The chauvinism involved is the assumption that a type theory is the only legitimate way to assess the quality of a programming language's type system. Haskell is, of course, a near-ideal language when judged by the values of its creators and advocates. The inability to recognize that those values are subjective is chauvinism.
I know some people really want programming to just be an application of the lambda calculus. It's a model that really appeals to people who prefer a top-down, deductive model to their work. It's similar to the appeal that draws people to Austrian economics.
And yet that is not the original model for thinking about software, nor the only valid one. Haskellers who rely solely on deductive arguments in favor of their method are going to be stuck forever wondering why so few people are using their clearly superior tool.
Less accurate "models" for "thinking about software" are less accurate, and whether they were thought of first or last has no bearing on that.

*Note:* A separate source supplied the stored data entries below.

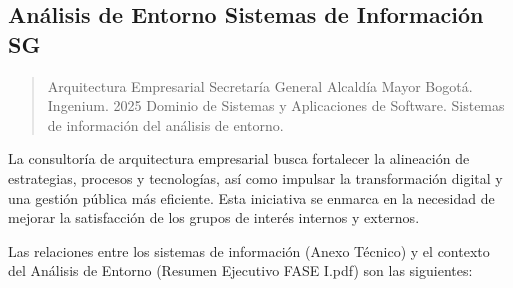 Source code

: \documentclass[
	a4paper, %
	12pt, %
]{include/CSSullivanBusinessReport}
\begin{document}
\subsection{Análisis de Entorno Sistemas de Información
SG}\label{sec:anuxe1lisis-de-entorno-sistemas-de-informaciuxf3n-sg}

\begin{quote}
Arquitectura Empresarial Secretaría General Alcaldía Mayor Bogotá.
Ingenium. 2025 Dominio de Sistemas y Aplicaciones de Software. Sistemas
de información del análisis de entorno.
\end{quote}

La consultoría de arquitectura empresarial busca fortalecer la
alineación de estrategias, procesos y tecnologías, así como impulsar la
transformación digital y una gestión pública más eficiente. Esta
iniciativa se enmarca en la necesidad de mejorar la satisfacción de los
grupos de interés internos y externos.

Las relaciones entre los sistemas de información (Anexo Técnico) y el
contexto del Análisis de Entorno (Resumen Ejecutivo FASE I.pdf) son las
siguientes:
\end{document}
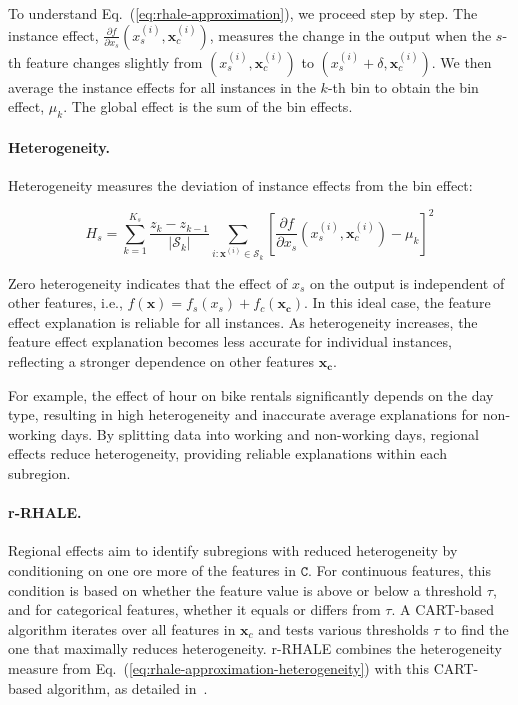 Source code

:\documentclass[sigconf, nonacm]{acmart}
\newcommand{\xb}{\mathbf{x}}
\newcommand{\xc}{\mathbf{x_c}}
\newcommand{\xci}{\mathbf{x}^{(i)}_c}
\begin{document}
To understand Eq.~(\ref{eq:rhale-approximation}), we proceed step by step. The instance effect, $\frac{\partial f}{\partial x_s} (x_s^{(i)}, \xci)$, measures the change in the output when the $s$-th feature changes slightly from $(x_s^{(i)}, \xci)$ to $(x_s^{(i)} + \delta, \xci)$. We then average the instance effects for all instances in the $k$-th bin to obtain the bin effect, $\mu_k$. The global effect is the sum of the bin effects.

\paragraph{Heterogeneity.}

Heterogeneity measures the deviation of instance effects from the bin effect:

\begin{equation}
  \label{eq:rhale-approximation-heterogeneity}
  H_s = \sum_{k=1}^{K_s} \frac{z_k - z_{k-1}}{|\mathcal{S}_k|}\sum_{i: \xb^{(i)} \in \mathcal{S}_k} \left [ \frac{\partial f}{\partial x_s} (x_s^{(i)}, \xci) - \mu_k \right ]^2
\end{equation}

\noindent
Zero heterogeneity indicates that the effect of $x_s$ on the output is independent of other features, i.e., \( f(\xb) = f_s(x_s) + f_c(\xc) \). In this ideal case, the feature effect explanation is reliable for all instances. As heterogeneity increases, the feature effect explanation becomes less accurate for individual instances, reflecting a stronger dependence on other features $\xc$. 

For example, the effect of hour on bike rentals significantly depends on the day type, resulting in high heterogeneity and inaccurate average explanations for non-working days. By splitting data into working and non-working days, regional effects reduce heterogeneity, providing reliable explanations within each subregion.

\paragraph{r-RHALE.}

Regional effects aim to identify subregions with reduced heterogeneity by conditioning on one ore more of the features in \( \mathtt{C} \). For continuous features, this condition is based on whether the feature value is above or below a threshold \( \tau \), and for categorical features, whether it equals or differs from \( \tau \). A CART-based algorithm iterates over all features in \( \xb_c \) and tests various thresholds \( \tau \) to find the one that maximally reduces heterogeneity.
r-RHALE combines the heterogeneity measure from Eq.~(\ref{eq:rhale-approximation-heterogeneity}) with this CART-based algorithm, as detailed in~\cite{herbinger2023decomposing, gkolemis2024effector}.
\end{document}
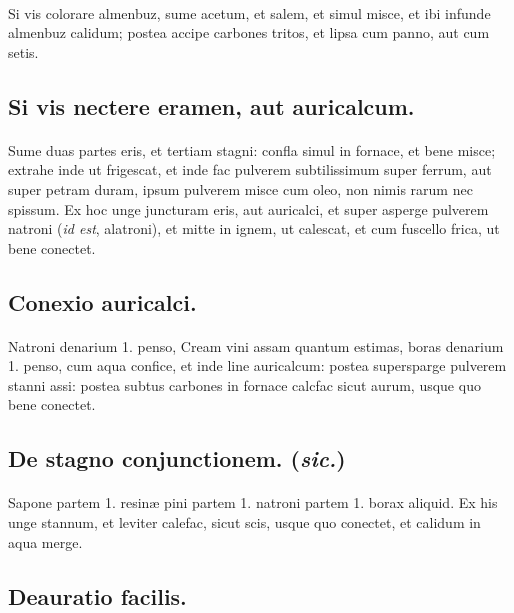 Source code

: \documentclass[a4paper, 11pt, oneside, polutonikogreek, italian]{article}
\begin{document}
\paragraph{}
Si vis colorare almenbuz, sume acetum, et salem, et simul misce, et ibi infunde almenbuz calidum; postea accipe carbones tritos, et lipsa cum panno, aut cum setis.

\subsection{Si vis nectere eramen, aut auricalcum.}
\paragraph{}
Sume duas partes eris, et tertiam stagni: confla simul in fornace, et bene misce; extrahe inde ut frigescat, et inde fac pulverem subtilissimum super ferrum, aut super petram duram, ipsum pulverem misce cum oleo, non nimis rarum nec spissum. Ex hoc unge juncturam eris, aut auricalci, et super asperge pulverem natroni (\emph{id est}, alatroni), et mitte in ignem, ut calescat, et cum fuscello frica, ut bene conectet.

\subsection{Conexio auricalci.}
\paragraph{}
Natroni denarium 1. penso, Cream vini assam quantum estimas, boras denarium 1. penso, cum aqua confice, et inde line auricalcum: postea supersparge pulverem stanni assi: postea subtus carbones in fornace calcfac sicut aurum, usque quo bene conectet.

\subsection{De stagno conjunctionem. (\emph{sic.})}
\paragraph{}
Sapone partem 1. resinæ pini partem 1. natroni partem 1. borax aliquid. Ex his unge stannum, et leviter calefac, sicut scis, usque quo conectet, et calidum in aqua merge.

\subsection{Deauratio facilis.}
\end{document}
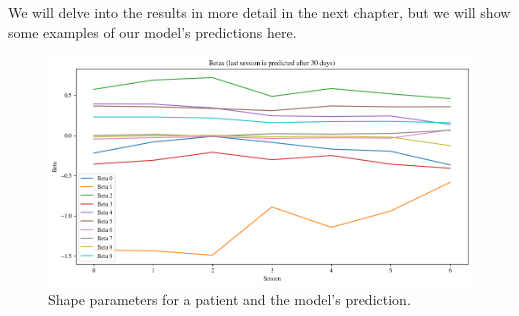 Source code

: We will delve into the results in more detail in the next chapter, but we will
show some examples of our model's predictions here.

\begin{figure}[h]
    \centering
    \includegraphics[width=\textwidth]{files/predicted_betas}
    \caption{Shape parameters for a patient and the model's prediction.}
\end{figure}

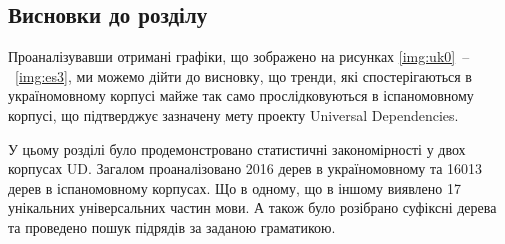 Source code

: \subsection*{Висновки до розділу }
Проаналізувавши отримані графіки, що зображено на рисунках
\ref{img:uk0}~\nobreakdash--~\ref{img:es3},
ми можемо дійти до висновку, що тренди, які
спостерігаються в україномовному корпусі майже так само прослідковуються в
іспаномовному корпусі, що підтверджує зазначену мету проекту Universal Dependencies.

У цьому розділі було продемонстровано статистичні закономірності у двох
корпусах UD. Загалом проаналізовано 2016 дерев в україномовному та 16013 дерев
в іспаномовному корпусах. Що в одному, що в іншому виявлено 17 унікальних
універсальних частин мови. А також було розібрано суфіксні дерева та проведено
пошук підрядів за заданою граматикою.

The fact that you're using "earliest date of discovery" as supporting evidence demonstrates that you're not approaching the question as an objective observer.
This isn't a popularity contest, though if you were measuring popularity based on positive impact, that of Haskell has been substantial.
The only advantage to leveraging simpler and less accurate models is that they're easier for the people using them to understand at a micro scale -- at the cost of systemic accuracy and verifiability.
In being less accurate, they create systems that are more difficult to understand, more difficult to abstract and compose, more difficult to optimize, and more difficult to measure.
There's something destructive and anti-intellectual about trying to convince the world that deductive reasoning is just a matter of opinion.